05/16/2016 / By JD Heyes
Well, a lot has happened over the weekend regarding the leading GOP frontrunner, but we’ll start with the latest hit piece on the candidate, this one is from The New York Times, which attempted to paint the Trumpster as a lout and an exploiter of women (like we haven’t heard that one before):
Donald Trump and women: The words evoke a familiar cascade of casual insults, hurled from the safe distance of a Twitter account, a radio show or a campaign podium. This is the public treatment of some women by Mr. Trump, the presumptive Republican nominee for president: degrading, impersonal, performed. “That must be a pretty picture, you dropping to your knees,” he told a female contestant on “The Celebrity Apprentice.” Rosie O’Donnell, he said, had a “fat, ugly face.” A lawyer who needed to pump milk for a newborn? “Disgusting,” he said.
But the 1990 episode at Mar-a-Lago that [Rowanne] Brewer Lane described was different: a debasing face-to-face encounter between Mr. Trump and a young woman he hardly knew. This is the private treatment of some women by Mr. Trump, the up-close and more intimate encounters.
And so on.
But there’s a problem with the story regarding Ms.
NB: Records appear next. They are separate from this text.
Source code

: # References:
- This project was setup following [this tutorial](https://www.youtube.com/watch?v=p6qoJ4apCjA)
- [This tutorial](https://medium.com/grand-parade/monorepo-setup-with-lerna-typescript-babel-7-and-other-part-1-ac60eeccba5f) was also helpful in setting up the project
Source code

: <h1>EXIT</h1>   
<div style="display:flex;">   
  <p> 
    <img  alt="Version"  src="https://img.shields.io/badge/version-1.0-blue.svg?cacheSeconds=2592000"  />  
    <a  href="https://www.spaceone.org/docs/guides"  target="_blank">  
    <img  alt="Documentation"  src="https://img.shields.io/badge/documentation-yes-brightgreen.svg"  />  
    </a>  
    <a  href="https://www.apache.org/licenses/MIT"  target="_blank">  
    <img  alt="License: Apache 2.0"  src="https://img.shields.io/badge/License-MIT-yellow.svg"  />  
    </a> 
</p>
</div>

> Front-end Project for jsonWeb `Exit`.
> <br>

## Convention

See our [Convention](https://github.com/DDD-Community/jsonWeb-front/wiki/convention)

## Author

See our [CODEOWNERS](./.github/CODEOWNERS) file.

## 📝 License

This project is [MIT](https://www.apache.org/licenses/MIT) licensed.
Brewer Lane: Namely, that The New York Times slant is all wrong. Per Politico, of all places, this morning, citing an appearance by Brewer Lane on Fox & Friends, the news network’s morning show:
“Actually, it was very upsetting. I was not happy to read it at all,” Brewer Lane said. “Well, because The New York Times told us several times that they would make sure that my story that I was telling came across. They promised several times that they would do it accurately. They told me several times and my manager several times that it would not be a hit piece and that my story would come across the way that I was telling it and honestly, and it absolutely was not.”
Asked what the reporters got wrong, Brewer Lane said they took her quotes and “put a negative connotation on it.”
“They spun it to where it appeared negative. I did not have a negative experience with Donald Trump, and I don’t appreciate them making it look like that I was saying that it was a negative experience because it was not,” Brewer Lane said. Read the rest of her rebuttal here.
As for Trump’s likely November opponent, Democrat Hillary Clinton (whom the FBI director himself, James Comey, says is “under investigation,” not under a “security review”) there are no plans in his camp to treat her with kid gloves. The very same New York Times notes that there is “little” that will be off-limits for Trump:
Donald J. Trump plans to throw Bill Clinton’s infidelities in Hillary Clinton’s face on live television during the presidential debates this fall, questioning whether she enabled his behavior and sought to discredit the women involved.
Mr. Trump will try to hold her accountable for security lapses at the American consulate in Benghazi, Libya, and for the death of Ambassador J. Christopher Stevens there. And he intends to portray Mrs. Clinton as fundamentally corrupt, invoking everything from her cattle futures trades in the late 1970s to the federal investigation into her email practices as secretary of state.
If Trump really does stick to this strategy, expect his polling numbers to spike, for it will be the first time millions of Americans will have witnessed someone actually holding any Clinton to account. Read The New York Times’ full story here.
Next up, from The Wall Street Journal, entrepreneurs and would-be, wannabe entrepreneurs, should definitely pull the lever for Trump in November:
The rise of Donald Trump has exposed a deep chasm in America between the haves and have-nots. I could go on, but you have probably read that story by now. You’ve also likely read about conservatives who think that stopping Mr. Trump is the only way to save their cause. I’m here to explain why they couldn’t be more wrong. What principled conservatives fail to understand is how the nation would benefit from putting a right-leaning entrepreneur in the White House.
I too began the primary cycle as a critic of Donald Trump. I’ve never come across a candidate who perfectly matched my philosophical fingerprint—have you ever found such a match?—but I am a Republican because the party best represents the ideals of human liberty and economic empowerment that fuel the American dream. Mr. Trump shares those values.
Here are four things that the movement from the right to stop Donald Trump is missing…
Read them, here.
Finally today, they may be coming along kicking and screaming, but the GOP establishment seems to be warming to Trump as their inevitable candidate this fall. Per RealClearPolitics:
Donald Trump’s much anticipated meeting with GOP officials in Washington Thursday attracted a circus: hordes of reporters, dozens of protesters (including one in a giant papier-mache Trump head), a motorcade of black Suburbans, and cable news crews, staked out in alleys, hoping to snag someone important.